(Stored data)
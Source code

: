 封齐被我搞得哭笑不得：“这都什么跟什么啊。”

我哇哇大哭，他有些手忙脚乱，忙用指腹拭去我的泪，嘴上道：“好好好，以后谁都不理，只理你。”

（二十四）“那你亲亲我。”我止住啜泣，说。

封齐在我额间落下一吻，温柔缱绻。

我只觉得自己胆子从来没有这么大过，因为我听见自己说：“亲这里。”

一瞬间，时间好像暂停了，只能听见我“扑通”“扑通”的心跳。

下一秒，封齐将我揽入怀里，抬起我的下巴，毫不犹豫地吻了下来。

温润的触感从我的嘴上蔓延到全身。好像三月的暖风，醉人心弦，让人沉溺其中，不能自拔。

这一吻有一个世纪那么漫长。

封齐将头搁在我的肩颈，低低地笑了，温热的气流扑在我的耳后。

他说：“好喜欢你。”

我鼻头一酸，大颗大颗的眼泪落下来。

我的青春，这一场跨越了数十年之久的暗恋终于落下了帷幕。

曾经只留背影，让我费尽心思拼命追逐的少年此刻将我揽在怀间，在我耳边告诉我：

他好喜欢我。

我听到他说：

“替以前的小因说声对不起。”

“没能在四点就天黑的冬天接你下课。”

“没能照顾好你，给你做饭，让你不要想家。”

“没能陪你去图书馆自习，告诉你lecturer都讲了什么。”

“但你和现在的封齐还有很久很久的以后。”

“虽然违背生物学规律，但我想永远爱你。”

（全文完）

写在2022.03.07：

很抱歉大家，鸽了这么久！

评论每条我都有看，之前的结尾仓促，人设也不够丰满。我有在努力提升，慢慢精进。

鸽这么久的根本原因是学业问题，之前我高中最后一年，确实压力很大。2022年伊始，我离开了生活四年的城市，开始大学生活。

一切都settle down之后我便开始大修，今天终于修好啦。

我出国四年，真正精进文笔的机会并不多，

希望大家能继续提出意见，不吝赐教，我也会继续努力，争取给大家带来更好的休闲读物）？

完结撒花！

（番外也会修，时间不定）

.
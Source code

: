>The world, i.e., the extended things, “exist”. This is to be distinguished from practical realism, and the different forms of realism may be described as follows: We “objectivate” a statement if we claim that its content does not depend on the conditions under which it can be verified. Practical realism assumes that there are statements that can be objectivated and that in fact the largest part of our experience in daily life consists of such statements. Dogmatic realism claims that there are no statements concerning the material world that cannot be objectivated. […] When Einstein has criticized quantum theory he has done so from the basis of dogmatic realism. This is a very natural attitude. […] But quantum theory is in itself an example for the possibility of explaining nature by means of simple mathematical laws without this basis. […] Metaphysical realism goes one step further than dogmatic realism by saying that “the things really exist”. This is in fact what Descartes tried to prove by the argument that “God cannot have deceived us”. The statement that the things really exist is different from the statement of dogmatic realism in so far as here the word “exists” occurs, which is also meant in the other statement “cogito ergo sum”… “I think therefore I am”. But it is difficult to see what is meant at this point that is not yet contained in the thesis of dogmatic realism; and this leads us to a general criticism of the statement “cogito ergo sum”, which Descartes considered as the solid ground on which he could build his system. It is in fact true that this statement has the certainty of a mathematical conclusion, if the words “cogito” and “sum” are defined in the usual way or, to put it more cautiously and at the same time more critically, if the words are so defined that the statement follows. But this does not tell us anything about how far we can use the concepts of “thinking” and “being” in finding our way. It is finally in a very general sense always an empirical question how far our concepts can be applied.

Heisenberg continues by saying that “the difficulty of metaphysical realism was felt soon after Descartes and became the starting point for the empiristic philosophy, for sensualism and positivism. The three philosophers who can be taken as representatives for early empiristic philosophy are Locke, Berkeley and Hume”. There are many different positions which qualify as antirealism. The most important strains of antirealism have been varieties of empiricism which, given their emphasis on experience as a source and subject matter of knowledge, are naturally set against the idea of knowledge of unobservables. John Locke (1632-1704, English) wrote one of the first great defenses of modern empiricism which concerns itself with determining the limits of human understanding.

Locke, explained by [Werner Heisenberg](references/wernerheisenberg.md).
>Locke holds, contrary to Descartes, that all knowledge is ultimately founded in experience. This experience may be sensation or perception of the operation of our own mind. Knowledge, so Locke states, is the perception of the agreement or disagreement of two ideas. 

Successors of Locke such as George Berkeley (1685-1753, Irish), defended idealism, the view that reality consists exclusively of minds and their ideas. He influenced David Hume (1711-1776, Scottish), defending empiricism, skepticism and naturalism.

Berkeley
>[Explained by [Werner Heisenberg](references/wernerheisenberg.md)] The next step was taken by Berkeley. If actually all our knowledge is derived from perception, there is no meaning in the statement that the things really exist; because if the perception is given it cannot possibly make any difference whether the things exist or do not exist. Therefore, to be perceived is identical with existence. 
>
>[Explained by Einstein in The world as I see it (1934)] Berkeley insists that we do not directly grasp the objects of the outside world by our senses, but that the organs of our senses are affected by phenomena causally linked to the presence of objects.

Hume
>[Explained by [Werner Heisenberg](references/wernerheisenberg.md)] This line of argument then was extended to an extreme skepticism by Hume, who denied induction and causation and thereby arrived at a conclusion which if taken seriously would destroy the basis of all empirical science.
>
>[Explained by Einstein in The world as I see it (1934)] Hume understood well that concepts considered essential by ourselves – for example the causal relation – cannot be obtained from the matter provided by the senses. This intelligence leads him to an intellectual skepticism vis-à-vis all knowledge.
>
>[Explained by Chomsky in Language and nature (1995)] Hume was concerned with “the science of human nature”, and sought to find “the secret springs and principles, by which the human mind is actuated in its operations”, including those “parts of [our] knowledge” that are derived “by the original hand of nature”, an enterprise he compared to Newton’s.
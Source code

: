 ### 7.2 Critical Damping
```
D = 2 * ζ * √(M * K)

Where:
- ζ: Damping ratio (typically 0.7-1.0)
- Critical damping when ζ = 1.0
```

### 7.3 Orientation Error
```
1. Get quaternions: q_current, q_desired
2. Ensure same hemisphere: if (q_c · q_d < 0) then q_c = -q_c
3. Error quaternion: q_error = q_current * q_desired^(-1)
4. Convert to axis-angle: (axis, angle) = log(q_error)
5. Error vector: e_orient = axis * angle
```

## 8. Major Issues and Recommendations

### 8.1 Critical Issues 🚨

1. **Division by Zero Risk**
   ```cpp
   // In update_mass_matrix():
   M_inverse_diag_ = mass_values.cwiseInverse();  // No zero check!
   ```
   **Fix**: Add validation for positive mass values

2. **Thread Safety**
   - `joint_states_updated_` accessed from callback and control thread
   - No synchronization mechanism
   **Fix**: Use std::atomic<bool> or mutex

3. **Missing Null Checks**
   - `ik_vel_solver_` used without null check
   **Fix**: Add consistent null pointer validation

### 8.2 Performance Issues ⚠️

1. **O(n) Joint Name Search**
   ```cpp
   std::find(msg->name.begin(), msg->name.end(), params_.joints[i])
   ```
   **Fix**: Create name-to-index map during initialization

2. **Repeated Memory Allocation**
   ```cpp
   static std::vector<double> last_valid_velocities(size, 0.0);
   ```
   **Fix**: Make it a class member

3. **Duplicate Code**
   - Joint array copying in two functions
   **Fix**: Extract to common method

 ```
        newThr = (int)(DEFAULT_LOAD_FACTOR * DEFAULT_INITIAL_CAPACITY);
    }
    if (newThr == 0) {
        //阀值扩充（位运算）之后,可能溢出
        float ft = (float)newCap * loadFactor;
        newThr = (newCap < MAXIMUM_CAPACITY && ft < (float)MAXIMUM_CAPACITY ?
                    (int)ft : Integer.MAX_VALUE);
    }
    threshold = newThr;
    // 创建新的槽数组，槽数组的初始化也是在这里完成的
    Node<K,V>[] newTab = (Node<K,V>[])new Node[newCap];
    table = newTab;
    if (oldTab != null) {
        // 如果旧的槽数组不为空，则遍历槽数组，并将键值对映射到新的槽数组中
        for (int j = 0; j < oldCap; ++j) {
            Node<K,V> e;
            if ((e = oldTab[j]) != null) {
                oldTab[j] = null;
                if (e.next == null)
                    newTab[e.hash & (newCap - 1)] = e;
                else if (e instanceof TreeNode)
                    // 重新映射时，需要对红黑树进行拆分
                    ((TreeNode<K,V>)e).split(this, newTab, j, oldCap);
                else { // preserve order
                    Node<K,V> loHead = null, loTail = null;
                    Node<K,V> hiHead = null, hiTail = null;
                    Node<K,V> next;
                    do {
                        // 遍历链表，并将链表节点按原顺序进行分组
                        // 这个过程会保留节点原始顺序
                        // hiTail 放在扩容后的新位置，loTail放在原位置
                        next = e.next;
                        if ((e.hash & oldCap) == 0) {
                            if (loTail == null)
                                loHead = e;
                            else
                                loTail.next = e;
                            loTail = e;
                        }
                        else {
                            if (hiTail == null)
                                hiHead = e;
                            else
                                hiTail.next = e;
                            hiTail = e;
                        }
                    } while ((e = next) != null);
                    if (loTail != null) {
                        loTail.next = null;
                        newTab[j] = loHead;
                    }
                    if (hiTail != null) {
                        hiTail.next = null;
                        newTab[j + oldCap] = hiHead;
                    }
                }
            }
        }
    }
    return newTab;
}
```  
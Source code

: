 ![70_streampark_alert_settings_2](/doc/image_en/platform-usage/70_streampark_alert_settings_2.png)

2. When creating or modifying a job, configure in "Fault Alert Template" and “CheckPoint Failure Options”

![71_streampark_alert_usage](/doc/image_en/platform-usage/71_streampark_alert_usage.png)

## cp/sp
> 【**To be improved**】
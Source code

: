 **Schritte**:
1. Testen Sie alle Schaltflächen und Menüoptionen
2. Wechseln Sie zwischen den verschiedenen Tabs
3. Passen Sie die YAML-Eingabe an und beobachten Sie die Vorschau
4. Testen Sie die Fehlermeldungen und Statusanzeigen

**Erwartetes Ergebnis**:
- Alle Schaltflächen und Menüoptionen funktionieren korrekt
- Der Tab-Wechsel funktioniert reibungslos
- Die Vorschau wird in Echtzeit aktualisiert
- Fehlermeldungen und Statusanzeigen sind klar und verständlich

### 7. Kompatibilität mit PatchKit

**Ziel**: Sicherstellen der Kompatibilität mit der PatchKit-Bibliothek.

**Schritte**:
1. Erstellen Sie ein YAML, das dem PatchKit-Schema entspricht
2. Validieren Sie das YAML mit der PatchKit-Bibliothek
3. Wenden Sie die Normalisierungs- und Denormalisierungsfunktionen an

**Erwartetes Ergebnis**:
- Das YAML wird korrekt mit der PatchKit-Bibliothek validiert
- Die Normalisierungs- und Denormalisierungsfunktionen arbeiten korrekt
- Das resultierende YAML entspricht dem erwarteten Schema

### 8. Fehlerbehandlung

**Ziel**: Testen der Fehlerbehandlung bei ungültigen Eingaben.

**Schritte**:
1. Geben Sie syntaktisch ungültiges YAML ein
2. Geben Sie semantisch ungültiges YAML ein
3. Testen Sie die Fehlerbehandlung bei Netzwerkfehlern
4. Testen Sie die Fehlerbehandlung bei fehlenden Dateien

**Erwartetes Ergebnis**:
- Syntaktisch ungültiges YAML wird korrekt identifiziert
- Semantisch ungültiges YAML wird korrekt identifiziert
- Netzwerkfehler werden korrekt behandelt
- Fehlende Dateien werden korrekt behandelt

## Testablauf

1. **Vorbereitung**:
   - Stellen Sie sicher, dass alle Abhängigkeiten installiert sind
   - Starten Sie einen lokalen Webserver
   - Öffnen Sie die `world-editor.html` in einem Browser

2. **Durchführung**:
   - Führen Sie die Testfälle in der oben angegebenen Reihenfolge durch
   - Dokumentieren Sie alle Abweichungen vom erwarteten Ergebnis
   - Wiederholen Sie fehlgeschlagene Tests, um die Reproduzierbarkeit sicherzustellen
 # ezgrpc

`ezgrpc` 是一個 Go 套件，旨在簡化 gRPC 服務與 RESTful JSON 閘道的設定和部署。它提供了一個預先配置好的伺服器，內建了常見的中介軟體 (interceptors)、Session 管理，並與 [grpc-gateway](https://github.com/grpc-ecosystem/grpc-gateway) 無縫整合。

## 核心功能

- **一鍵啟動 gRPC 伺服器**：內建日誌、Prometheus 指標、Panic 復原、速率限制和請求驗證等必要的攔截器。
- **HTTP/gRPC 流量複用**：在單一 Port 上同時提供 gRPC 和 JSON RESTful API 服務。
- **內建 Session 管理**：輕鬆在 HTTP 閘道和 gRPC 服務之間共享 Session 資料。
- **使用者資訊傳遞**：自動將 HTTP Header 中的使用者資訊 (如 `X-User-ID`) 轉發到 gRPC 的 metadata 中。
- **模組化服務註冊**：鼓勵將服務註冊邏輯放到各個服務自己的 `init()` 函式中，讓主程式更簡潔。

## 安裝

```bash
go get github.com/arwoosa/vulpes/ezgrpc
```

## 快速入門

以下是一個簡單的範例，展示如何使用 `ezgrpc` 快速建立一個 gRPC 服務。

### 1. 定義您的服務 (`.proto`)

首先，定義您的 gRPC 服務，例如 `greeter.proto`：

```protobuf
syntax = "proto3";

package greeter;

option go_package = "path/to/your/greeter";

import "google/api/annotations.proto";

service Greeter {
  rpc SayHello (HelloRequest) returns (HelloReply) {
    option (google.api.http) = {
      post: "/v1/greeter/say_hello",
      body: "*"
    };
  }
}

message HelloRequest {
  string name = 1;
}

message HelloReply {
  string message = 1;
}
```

- Problem statement -
Go through the records from the first line and copy each one exactly, ending after the line that contains "我鼻头一酸，大颗大颗的眼泪落下来。". Give nothing else.

- Problem solution -
Source code

: 封齐被我搞得哭笑不得：“这都什么跟什么啊。”

我哇哇大哭，他有些手忙脚乱，忙用指腹拭去我的泪，嘴上道：“好好好，以后谁都不理，只理你。”

（二十四）“那你亲亲我。”我止住啜泣，说。

封齐在我额间落下一吻，温柔缱绻。

我只觉得自己胆子从来没有这么大过，因为我听见自己说：“亲这里。”

一瞬间，时间好像暂停了，只能听见我“扑通”“扑通”的心跳。

下一秒，封齐将我揽入怀里，抬起我的下巴，毫不犹豫地吻了下来。

温润的触感从我的嘴上蔓延到全身。好像三月的暖风，醉人心弦，让人沉溺其中，不能自拔。

这一吻有一个世纪那么漫长。

封齐将头搁在我的肩颈，低低地笑了，温热的气流扑在我的耳后。

他说：“好喜欢你。”

我鼻头一酸，大颗大颗的眼泪落下来。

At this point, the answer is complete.